**TASK STATEMENT:**
Go through the entries below, tally each line with the string "urls", and give the final number by itself.

————————

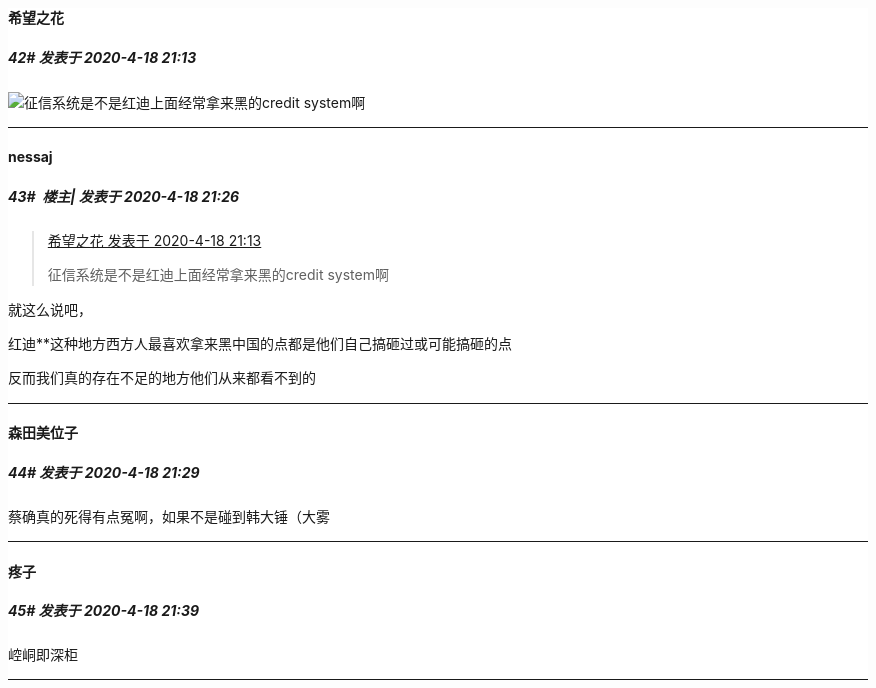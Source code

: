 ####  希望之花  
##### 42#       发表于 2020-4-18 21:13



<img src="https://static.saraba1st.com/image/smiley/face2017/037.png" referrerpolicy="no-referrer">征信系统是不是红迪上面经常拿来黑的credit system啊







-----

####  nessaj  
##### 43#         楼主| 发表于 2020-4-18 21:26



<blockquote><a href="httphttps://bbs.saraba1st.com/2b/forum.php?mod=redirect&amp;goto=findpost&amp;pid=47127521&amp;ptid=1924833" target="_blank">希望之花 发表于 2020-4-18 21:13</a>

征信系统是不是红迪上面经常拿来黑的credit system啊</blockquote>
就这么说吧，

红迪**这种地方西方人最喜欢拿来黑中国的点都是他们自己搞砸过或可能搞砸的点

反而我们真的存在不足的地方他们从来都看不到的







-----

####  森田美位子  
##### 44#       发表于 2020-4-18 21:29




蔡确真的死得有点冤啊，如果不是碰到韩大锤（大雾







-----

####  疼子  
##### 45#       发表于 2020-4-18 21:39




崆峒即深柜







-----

————————

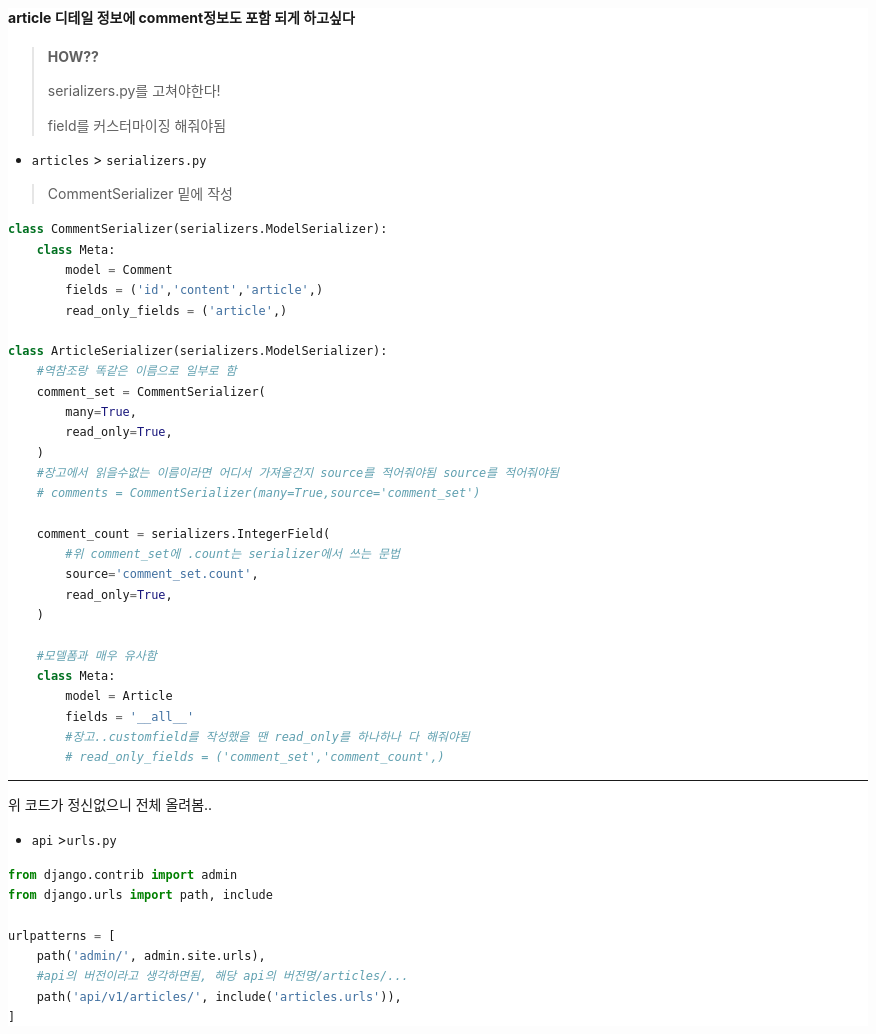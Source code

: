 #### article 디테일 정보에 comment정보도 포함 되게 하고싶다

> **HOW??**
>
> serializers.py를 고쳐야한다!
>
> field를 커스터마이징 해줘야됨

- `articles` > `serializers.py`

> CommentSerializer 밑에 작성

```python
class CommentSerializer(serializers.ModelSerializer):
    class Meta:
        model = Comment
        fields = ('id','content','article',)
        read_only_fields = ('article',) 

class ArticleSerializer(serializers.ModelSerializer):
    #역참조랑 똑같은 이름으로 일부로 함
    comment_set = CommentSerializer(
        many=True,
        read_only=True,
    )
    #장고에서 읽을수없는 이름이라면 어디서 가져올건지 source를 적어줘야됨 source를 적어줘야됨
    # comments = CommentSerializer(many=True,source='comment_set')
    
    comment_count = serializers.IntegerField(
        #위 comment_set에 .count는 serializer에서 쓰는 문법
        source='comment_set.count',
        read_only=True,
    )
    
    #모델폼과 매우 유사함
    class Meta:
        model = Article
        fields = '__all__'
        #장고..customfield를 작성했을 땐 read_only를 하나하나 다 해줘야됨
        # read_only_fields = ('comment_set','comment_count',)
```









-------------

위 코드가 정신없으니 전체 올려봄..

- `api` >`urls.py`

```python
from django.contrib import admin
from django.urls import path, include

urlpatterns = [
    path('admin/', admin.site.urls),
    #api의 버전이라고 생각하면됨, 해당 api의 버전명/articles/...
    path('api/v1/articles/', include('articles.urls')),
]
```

————————

**EXERCISE RESPONSE:**
4